- Tools of the Mind
- Chants & Fingerplay
The Infant Room collaborates with the Preschool in our thematic studies and incorporates art, literature, math, science, Spanish, and American Sign Language (ASL) throughout the day. We believe strongly in encouraging your young child to experiment, get messy, and have fun!
Tools of the Mind
The emphasis for infants and toddlers is to give them the tools and techniques to communicate effectively (i.e. get what they want) and how to control their bodies. By incorporating the latest brain research on language development, plus tried and true fine/gross motor development activities we assist your young child in reaching their full potential.
What we do:
- Wait for a response.
- Accept the fact that Baby decides whether to respond or not; it is her choice.
- Respond to what she says.
- Welcome enthusiastically every effort she makes to talk with voice, facial expression, and touch.
- Assign meanings to the specific sounds that she says repeatedly.
- Separate children in conflict and give attention to the victim.
- Use real words when talking to babies and toddlers.
What we don't do:
- Use "baby talk".
- Ignore Baby.
- Ask a question and leave no time for Baby to answer.
- Neglect to answer her.
- Imitate or make fun of the sounds she makes.
- Correct her pronunciation.
- Try to force her to answer or respond.
- Use "time-outs"
American Sign Language (ASL)
Research has shown that ASL connects to a completely different part of the brain as opposed to just visual or auditory learning. We teach (and use) approxiamately five new ASL signs per thematic unit. We see an increase in comprehension, memory, and fine motor skills by using ASL. We are huge fans of the Signing Times video series.
Chants & Fingerplay
There is a reason that "patty-cake" has been around since the 1600's. Simple, repetetive rhymes engage a young childs mind through music and movement - two keys to long term memory and comprehension. Papoose staff loves to sing songs, old & new, while encouraging fine motor skill development through finger/hand movements. When a two year old masters the "Where is Thumbkin?" chant and can manipulate her fingers with amazing dexterity - it is truly amazing!

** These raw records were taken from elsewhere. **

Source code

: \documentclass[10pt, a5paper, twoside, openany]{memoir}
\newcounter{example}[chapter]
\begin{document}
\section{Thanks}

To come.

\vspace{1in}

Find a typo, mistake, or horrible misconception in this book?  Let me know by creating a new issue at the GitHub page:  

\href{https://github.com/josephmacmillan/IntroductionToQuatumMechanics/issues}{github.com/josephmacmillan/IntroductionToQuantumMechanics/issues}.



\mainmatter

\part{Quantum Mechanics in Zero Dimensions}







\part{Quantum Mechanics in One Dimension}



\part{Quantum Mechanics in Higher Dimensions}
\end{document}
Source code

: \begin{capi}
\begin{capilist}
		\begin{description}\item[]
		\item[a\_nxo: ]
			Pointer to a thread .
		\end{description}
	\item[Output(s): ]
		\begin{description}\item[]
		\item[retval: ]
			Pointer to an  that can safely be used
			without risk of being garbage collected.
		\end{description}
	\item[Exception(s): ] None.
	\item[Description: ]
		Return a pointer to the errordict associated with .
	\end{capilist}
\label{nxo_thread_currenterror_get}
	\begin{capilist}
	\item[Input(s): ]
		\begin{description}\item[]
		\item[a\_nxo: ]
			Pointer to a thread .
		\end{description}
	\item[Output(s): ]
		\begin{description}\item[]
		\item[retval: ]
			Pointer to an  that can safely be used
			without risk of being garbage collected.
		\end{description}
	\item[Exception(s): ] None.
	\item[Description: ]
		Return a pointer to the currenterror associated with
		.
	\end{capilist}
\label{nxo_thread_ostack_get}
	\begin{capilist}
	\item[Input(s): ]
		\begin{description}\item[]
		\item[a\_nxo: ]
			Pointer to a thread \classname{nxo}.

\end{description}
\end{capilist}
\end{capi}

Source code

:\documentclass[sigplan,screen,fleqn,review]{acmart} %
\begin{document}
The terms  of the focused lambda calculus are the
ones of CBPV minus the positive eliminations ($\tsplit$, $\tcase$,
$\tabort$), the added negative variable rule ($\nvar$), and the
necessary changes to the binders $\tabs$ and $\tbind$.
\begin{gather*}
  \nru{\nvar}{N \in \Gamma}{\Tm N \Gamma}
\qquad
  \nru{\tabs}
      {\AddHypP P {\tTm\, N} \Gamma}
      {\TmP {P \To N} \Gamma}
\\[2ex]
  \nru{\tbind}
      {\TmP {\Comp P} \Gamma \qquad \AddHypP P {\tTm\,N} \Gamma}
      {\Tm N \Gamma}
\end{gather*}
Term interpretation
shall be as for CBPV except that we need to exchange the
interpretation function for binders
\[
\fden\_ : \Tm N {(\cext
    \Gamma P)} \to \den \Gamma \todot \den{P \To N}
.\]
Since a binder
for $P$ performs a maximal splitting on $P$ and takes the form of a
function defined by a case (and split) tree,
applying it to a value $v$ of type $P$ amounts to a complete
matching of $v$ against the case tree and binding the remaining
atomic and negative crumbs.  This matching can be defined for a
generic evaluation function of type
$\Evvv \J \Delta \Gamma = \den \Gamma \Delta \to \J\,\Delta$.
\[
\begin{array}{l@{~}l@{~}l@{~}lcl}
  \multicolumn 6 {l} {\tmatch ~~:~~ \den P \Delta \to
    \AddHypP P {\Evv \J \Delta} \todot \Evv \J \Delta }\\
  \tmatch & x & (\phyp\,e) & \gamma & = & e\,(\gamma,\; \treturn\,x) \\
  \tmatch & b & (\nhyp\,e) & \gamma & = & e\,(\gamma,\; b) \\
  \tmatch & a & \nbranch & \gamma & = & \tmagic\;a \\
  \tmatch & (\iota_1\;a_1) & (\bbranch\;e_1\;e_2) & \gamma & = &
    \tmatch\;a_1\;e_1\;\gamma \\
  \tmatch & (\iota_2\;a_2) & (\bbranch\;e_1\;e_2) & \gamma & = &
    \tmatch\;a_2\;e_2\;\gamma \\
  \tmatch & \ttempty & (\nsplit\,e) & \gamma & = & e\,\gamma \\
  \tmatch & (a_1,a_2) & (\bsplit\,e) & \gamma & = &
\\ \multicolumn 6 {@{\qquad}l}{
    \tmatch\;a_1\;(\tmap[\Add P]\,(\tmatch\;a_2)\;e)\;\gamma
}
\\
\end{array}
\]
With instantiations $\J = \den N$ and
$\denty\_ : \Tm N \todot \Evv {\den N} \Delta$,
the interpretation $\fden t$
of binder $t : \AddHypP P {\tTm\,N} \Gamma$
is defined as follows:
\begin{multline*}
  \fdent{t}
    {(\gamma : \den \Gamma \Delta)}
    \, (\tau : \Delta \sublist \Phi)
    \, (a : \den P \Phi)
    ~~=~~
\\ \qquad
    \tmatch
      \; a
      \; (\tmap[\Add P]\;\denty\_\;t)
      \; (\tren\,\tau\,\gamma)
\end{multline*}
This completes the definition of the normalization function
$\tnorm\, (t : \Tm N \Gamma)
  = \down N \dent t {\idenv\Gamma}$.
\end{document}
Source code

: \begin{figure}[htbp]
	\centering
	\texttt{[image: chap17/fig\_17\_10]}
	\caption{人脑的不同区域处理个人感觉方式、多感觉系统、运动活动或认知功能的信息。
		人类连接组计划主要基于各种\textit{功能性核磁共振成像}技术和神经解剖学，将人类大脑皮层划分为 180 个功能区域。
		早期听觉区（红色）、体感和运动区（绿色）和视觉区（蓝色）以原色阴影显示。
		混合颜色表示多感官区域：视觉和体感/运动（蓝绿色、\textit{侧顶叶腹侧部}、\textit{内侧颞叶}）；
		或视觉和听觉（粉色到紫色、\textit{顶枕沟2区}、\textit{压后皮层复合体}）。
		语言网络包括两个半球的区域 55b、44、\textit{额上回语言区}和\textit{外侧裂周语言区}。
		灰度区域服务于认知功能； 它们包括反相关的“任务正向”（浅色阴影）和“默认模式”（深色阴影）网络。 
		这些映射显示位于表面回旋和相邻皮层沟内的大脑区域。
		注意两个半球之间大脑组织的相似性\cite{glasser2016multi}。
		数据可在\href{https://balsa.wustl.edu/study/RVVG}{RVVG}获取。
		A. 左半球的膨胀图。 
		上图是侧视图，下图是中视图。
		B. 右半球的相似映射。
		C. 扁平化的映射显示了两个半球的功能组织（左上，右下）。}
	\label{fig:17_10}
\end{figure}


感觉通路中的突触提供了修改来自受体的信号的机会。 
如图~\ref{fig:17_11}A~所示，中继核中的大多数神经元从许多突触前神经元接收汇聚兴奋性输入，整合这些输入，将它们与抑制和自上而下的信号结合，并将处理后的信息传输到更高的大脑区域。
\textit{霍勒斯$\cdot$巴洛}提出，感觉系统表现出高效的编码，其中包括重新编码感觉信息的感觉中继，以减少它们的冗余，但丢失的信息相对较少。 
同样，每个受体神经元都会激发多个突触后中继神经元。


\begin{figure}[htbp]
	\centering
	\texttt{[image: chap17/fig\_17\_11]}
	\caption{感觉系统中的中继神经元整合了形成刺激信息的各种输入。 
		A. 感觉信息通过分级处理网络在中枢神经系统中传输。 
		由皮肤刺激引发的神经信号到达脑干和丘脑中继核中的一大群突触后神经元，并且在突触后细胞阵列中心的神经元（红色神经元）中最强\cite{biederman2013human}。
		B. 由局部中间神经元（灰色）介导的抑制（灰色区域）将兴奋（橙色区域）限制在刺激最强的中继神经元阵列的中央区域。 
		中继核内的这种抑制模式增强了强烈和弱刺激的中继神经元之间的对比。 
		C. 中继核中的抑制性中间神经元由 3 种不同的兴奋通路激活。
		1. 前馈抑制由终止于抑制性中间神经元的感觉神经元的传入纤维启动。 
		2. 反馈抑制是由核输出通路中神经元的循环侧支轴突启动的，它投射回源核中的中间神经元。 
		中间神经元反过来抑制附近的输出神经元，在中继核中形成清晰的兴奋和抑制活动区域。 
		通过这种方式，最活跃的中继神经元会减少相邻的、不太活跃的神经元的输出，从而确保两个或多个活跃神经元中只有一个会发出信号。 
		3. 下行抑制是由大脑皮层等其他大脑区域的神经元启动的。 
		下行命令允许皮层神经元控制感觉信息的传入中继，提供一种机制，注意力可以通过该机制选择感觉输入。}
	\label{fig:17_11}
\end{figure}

"Learning is an inverse function of age. The younger the baby is, the faster he will learn. If the baby is provided with visual, auditory and tactile stimulation with increased frequency, intensity and duration and given enhanced mobility, language and manual competence opportunity, he will develop more rapidly in all areas. This will increase his overall understanding of the world around him and greatly increase his interaction with his family. His happiness, health and general well-being are also significantly improved by stimulation and opportunity." - Janet Doman is a specialist in child brain development and infant stimulation and the author of How Smart Is Your Baby? Develop and Nurture Your Newborn's Full Potential (Square One Publishing, 2006).